Surviving a merger: Don’t think it can’t happen to you!
[Note: further information on surviving a merger can be found in my other blog: www.survivingmergers.com]
On 7 August, Management-Issues had an article based on the final chapter of our book (Intelligent M&A: Navigating the Mergers and Acquisitions Minefield). That chapter, entitled ‘How to Survive a Merger’ provides a number of strategies and tips on how to increase your chances of being retained in a company that has just merged, acquired, or been acquired.
The Management-Issues article was also entitled ‘How to survive a merger’; it concluded with a reminder about a particularly critical point, as advised by one of their thought leaders, Patricia Soldati. She’s put together a list of the top 10 smart ways to get ahead of ‘the corporate curve ball’, as she called it. The one noted in the article (and the first of her list of ten) was: ‘Don’t think it can’t happen to you.’ Said another way, that’s why everyone’s at risk, even the high performers.

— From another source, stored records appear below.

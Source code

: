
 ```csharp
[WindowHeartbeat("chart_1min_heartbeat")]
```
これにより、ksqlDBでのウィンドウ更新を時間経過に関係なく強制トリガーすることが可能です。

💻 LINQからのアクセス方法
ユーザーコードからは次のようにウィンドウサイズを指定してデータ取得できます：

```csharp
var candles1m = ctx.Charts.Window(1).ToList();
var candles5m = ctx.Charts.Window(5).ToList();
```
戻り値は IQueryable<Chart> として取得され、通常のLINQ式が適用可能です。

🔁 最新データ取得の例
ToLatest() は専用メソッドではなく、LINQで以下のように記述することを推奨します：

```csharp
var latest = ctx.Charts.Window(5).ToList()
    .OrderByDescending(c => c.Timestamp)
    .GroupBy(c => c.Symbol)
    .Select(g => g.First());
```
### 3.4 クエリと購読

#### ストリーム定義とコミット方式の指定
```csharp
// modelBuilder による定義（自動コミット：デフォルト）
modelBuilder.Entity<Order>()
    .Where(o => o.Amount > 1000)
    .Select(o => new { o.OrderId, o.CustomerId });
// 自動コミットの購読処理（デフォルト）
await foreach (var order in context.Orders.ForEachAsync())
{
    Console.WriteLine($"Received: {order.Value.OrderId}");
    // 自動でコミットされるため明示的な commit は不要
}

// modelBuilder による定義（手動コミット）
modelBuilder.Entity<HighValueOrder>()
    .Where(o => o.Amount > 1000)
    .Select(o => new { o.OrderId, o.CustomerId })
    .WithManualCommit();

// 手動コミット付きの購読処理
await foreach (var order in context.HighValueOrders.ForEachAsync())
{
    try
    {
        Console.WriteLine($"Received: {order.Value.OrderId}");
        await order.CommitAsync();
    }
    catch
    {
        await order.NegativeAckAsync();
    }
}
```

During a merger or acquisition integration, all too often the decisions about who to retain and who to make redundant are made on political grounds or with an appalling lack of due diligence and ‘intelligence gathering’ on the part of those responsible for the hire/fire decisions. Even the top performers should be concerned that they may not be part of the post-merger organisation. Or perhaps especially, as they are high profile, likely to be highly paid (at least relative to many others in the organisation), and all too often difficult to manage.
P.S. Please do check out the blog noted above (Management-Issues); when you get there, type ‘mergers’ into their search engine and you will find a number of very useful articles on M&A topics, especially in the career and talent development areas.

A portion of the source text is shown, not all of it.